The restriction in clause 183 and schedule 21 means that the rate of relief will remain at 20% for SC purposes. The total rate of relief that companies receive on their decommissioning costs will therefore remain at 50%, or 75% for fields that pay petroleum revenue tax. This measure is designed to ensure that companies are not encouraged to bring forward the decision to decommission mature fields when oil prices are high in order to obtain a higher rate of relief. The Government are committed to ensuring the maximum economic recovery of oil and gas in the UK continental shelf. Clause 183 and schedule 21 seek to ensure that we do not give companies an incentive which undermines this objective by allowing them to choose to decommission fields for tax reasons, even though they may still have potentially recoverable reserves.
Cathy Jamieson: I welcome what the Minister is saying about the importance of not encouraging or wrongly incentivising companies to decommission at an early stage to take advantage of some kind of tax break. How does she balance that with ensuring that the taxation regime encourages further investment? I am thinking particularly of the balance between some of the larger companies and the smaller companies.
Miss Smith: The hon. Lady is only a micro step ahead of me. I will do just that in a moment and on clause 184 too. I suspect we have common interests in the principles, which are to ensure that the UK continental shelf performs to the best of its economic ability.
The clause restricts the relief available for decommissioning expenditure for SC purposes to 20%. In doing so, it seeks to ensure that the principles governing the restriction of decommissioning relief are applied consistently to fields that pay petroleum revenue tax and those that do not. It also provides that losses arising from mineral extraction allowances in relation to decommissioning expenditure are eligible for the same loss carry-back periods as apply to losses arising from plant and machinery capital allowances in respect of decommissioning expenditure.

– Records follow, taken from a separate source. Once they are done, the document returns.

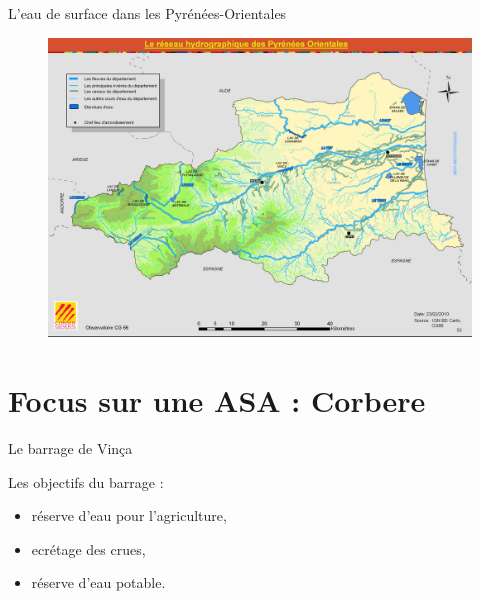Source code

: \documentclass[newPxFont]{beamer}
\begin{document}

\begin{frame}[c]{L'eau de surface dans les Pyrénées-Orientales}
\vspace{-4em}
\begin{figure}
	\hspace*{-0.6cm}
	\includegraphics[width = 1.1\textwidth]{img/canaux_po}
\end{figure}


\end{frame}


\section{Focus sur une ASA : Corbere}


\begin{frame}[c]{Le barrage de Vinça }
\vspace{-0.5cm}

\startchronology[startyear=1900, stopyear=2000]
\stopchronology

\vspace{-1em}
Les objectifs du barrage :
\begin{itemize}
	\item réserve d'eau pour l'agriculture,
	\item ecrétage des crues,
	\item réserve d'eau potable.
\end{itemize}



\end{frame}
\end{document}
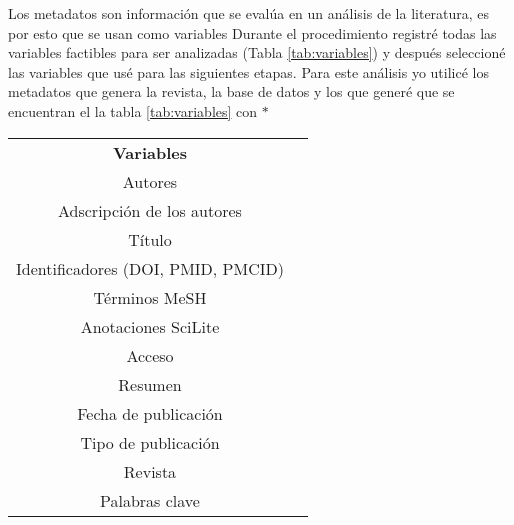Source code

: \documentclass[../Main.tex]{subfiles}
\begin{document}
Los metadatos son información que se evalúa en un análisis de la literatura, es por esto que se usan como variables %
Durante el procedimiento registré todas las variables factibles para ser analizadas (Tabla \ref{tab:variables}) y  después seleccioné las variables que usé para las siguientes etapas. Para este análisis yo utilicé los metadatos que genera la revista, la base de datos y los que generé que se encuentran el la tabla \ref{tab:variables} con $*$  
\begin{table}[H]
\begin{tabular}{|c|c}
\cline{1-1}
\textbf{Variables}                                                                            & \textbf{} \\ \cline{1-1}
\cellcolor[HTML]{EDBED7}Autores                                                               &           \\ \cline{1-1}
Adscripción de los autores                                                                    &           \\ \cline{1-1}
Título                                                                                        &           \\ \cline{1-1}
Identificadores (DOI, PMID, PMCID)                                                            &           \\ \cline{1-1}
\cellcolor[HTML]{EDBED7}Términos MeSH                                                         &           \\ \cline{1-1}
Anotaciones SciLite                                                                           &           \\ \cline{1-1}
Acceso                                                                                        &           \\ \cline{1-1}
Resumen                                                                                       &           \\ \cline{1-1}
Fecha de publicación                                                                          &           \\ \cline{1-1}
Tipo de publicación                                                                           &           \\ \cline{1-1}
\cellcolor[HTML]{EDBED7}Revista                                                               &           \\ \cline{1-1}
\cellcolor[HTML]{EDBED7}Palabras clave                                                        &           \\ \cline{1-1}

\end{tabular}
\end{table}
\end{document}
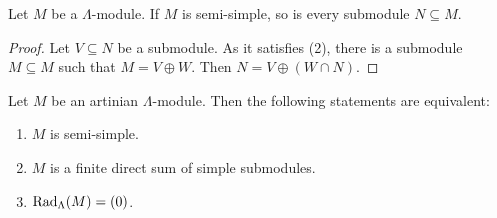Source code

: 
\begin{lemma}\label{1.2.2}
Let $M$ be a $\Lambda$-module. If $M$ is semi-simple, so is every submodule $N\subseteq M$. 
\end{lemma}


\begin{proof}
Let $V\subseteq N$ be a submodule. As it satisfies (2), there is a submodule $M\subseteq M$ such that $M=V\oplus W$. Then $N=V\oplus (W\cap N)$.
\end{proof}


\begin{proposition}\label{1.2.3}
Let $M$ be an artinian $\Lambda$-module. Then the following statements are equivalent:
\begin{enumerate}
\item $M$ is semi-simple.
\item $M$ is a finite direct sum of simple submodules.
\item $\operatorname{Rad}_\Lambda(M)=(0)$.
\end{enumerate}
\end{proposition}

The point I want to take forward in answer to the hon. Lady’s question is how to encourage maximum production from appropriate fields, and how to incentivise smaller companies. The point is absolutely clear. The clause goes hand in hand with a much broader piece of work that the Government have done to provide the sort of certainty on decommissioning relief that I suspect she wants to hear about. That work began last year, and has continued into this year.
We announced in the 2012 Budget that the Government will legislate in 2013 on a contractual approach to provide further long-term certainty on decommissioning tax relief. Perhaps those of us who are lucky enough to be here again on the 2013 Finance Bill will enjoy every moment of that—if we are not put on the libraries committee in the meantime. The announcement in the 2012 Budget followed close engagement with the industry, which has warmly welcomed our proposed approach to provide greater certainty for the investment that we all want to see on the UK continental shelf. We believe that it should result in billions of pounds of additional investment and production over the life of the basin at no net cost to the Exchequer.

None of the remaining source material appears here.